Q. I am a mother of 2 children, one 4 and one 6 years of age. While the elder one is a so- called normal boy, the younger one is hyperactive. He is not only restless and super-charged at all times, but is also loud and attention seeker it seems. He wants every one’s attention and if he doesn’t get it, he will go speaking loudly to draw attention. There are no serious complaints from school yet but he is being observed by the teachers. He easily makes friends and fights with them too. I fear that slowly he will become isolated and without friends. How to help him grow normally and be calmer. Please suggest.
Ans. Any child that shows signs of hyperactivity may also have symptoms of impulsivity and attention deficit which begin to show up as challenges in education. Of- course you can always consult a psychologist and get your child assessed for the same. But there is no hurry for that at the moment for if there are no complaints from school yet, you can wait. Hyperactive children must be given opportunities for extra play and time must be made for it. Also structured games will be better than just ‘playing around’ with children in the neighborhood. Games played in formal settings with a coach and other children, teaches them many skills, such as, discipline, team-work, cooperation, accepting defeat and failures and social friendships. If his anger is increasing then martial arts can be a good choice. To begin with ask the child what game or sport he would like to play and enroll him in that.

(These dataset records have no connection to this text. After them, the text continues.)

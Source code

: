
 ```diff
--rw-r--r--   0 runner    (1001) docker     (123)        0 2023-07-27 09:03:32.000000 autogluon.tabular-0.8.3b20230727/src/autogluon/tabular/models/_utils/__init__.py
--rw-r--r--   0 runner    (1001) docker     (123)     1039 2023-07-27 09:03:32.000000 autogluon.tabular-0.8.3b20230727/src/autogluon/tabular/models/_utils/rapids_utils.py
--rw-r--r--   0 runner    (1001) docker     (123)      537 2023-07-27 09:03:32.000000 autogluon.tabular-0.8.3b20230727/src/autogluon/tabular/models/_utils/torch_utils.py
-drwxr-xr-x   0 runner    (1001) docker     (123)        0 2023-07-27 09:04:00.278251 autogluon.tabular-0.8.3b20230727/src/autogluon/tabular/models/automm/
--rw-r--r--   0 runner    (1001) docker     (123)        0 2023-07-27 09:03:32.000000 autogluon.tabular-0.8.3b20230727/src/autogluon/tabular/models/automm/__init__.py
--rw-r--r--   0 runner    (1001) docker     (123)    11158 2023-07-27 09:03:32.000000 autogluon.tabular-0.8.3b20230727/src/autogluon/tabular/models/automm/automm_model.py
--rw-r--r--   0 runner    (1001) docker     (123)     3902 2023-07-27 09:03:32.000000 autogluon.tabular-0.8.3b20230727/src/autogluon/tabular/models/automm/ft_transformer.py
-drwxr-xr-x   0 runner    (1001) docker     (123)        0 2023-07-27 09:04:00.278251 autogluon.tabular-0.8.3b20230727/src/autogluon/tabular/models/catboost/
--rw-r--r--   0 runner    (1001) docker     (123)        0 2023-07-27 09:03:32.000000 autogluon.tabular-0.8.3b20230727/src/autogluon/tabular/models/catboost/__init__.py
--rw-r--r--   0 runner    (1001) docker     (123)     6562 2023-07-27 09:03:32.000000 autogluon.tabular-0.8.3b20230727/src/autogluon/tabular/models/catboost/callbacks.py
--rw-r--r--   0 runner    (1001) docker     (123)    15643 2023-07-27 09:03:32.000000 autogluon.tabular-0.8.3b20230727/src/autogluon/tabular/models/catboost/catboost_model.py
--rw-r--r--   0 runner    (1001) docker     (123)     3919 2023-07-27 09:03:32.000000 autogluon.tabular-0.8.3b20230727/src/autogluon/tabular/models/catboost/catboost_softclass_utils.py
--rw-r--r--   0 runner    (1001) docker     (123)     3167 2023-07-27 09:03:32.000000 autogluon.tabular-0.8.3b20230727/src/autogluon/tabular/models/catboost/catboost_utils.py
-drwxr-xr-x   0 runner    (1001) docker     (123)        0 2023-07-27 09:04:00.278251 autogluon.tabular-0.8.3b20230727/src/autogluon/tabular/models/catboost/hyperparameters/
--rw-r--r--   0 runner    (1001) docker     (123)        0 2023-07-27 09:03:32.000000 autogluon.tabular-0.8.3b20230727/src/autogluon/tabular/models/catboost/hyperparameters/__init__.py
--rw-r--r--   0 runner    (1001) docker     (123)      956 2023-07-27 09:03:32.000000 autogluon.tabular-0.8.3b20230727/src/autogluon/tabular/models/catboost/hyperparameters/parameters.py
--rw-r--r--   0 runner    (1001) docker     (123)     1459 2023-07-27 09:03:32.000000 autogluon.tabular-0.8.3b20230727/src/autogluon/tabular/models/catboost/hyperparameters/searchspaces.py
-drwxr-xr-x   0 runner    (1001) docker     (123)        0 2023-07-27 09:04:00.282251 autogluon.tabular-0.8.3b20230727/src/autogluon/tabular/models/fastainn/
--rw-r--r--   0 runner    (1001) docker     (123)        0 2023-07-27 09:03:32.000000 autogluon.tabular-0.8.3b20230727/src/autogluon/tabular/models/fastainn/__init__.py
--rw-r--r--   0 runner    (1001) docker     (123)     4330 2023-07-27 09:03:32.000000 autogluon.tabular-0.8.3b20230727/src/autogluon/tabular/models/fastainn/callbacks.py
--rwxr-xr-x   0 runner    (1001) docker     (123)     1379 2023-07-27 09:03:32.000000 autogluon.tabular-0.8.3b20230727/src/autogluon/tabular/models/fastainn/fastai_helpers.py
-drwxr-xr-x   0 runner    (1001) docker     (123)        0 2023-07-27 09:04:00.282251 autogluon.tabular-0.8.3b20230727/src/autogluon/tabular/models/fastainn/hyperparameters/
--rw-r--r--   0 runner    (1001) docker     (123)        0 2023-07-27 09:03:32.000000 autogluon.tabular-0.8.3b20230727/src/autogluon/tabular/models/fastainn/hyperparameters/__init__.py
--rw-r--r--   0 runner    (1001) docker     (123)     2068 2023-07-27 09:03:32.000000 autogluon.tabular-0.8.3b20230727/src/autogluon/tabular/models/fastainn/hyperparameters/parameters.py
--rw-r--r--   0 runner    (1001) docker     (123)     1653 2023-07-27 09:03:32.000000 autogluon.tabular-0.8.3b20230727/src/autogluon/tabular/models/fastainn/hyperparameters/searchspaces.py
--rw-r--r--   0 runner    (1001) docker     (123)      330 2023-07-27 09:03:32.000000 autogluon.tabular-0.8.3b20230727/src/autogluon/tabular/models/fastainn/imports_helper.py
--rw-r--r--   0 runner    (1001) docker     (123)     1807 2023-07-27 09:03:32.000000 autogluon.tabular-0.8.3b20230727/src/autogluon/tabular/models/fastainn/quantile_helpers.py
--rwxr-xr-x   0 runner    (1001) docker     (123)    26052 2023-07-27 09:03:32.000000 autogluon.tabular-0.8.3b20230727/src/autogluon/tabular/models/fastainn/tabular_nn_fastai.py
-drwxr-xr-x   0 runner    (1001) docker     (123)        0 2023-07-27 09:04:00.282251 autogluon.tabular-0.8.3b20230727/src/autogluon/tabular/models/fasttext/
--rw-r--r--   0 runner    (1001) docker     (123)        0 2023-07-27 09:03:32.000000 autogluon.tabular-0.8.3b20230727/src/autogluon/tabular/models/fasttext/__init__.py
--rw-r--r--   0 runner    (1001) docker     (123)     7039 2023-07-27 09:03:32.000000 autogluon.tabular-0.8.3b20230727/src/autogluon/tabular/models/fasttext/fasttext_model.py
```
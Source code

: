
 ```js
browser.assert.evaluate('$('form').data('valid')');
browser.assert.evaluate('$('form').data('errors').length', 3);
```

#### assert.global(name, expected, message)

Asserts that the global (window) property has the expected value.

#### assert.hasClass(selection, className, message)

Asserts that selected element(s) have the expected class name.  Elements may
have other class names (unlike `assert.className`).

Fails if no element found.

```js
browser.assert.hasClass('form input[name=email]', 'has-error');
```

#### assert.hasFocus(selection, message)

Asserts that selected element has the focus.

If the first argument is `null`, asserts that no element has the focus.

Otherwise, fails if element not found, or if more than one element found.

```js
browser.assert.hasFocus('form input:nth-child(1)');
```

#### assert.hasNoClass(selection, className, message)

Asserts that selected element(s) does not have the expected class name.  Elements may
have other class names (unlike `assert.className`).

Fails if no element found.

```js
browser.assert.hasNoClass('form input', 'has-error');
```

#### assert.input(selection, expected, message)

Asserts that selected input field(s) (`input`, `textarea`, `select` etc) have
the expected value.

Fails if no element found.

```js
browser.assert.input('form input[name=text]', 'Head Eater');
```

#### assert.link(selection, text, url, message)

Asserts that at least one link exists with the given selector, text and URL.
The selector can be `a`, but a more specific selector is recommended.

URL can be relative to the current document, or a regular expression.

Q. My parents are looking for a groom for me. We have hunted for many boys but no one seems to be the ‘perfect one’. I am getting irritable and angry with my parents at home and at work too. My work is suffering and I am doing very well in my career with a strong future ahead. I am afraid that a wrong choice of man may ruin my future career and my personal life too. My job is a priority and most men want a woman who can take care of home and career too. The expectations scare me and I say no to them. My parents are also showing frustration and disappointment with me. They know me and my career prospects and my seriousness and support me but they wonder and worry for my future too. Are there some guidelines for choosing the best person? Please help me.
Ans. This is definitely not an easy task and an ‘arranged marriage’ is full of uncertainties and surprises. But still you can make a checklist of qualities you want in the gentleman and ask him the queries. Similarity of cultures, background, lifestyles, belief systems and values and future goals can be points to consider. Temperament such as, aggressiveness, expressiveness, extroverted or introverted, social interactions, family values, can be good points to check out. Even if differences are there but the acceptance of it with mutual respect can lead to mutual understanding and compatibility. It requires serious discussions with an open mind and open communication with honesty. Knowing what you are looking for is the first requisite. Another alternative is to take a session with a psychologist who has the knowledge and the skill.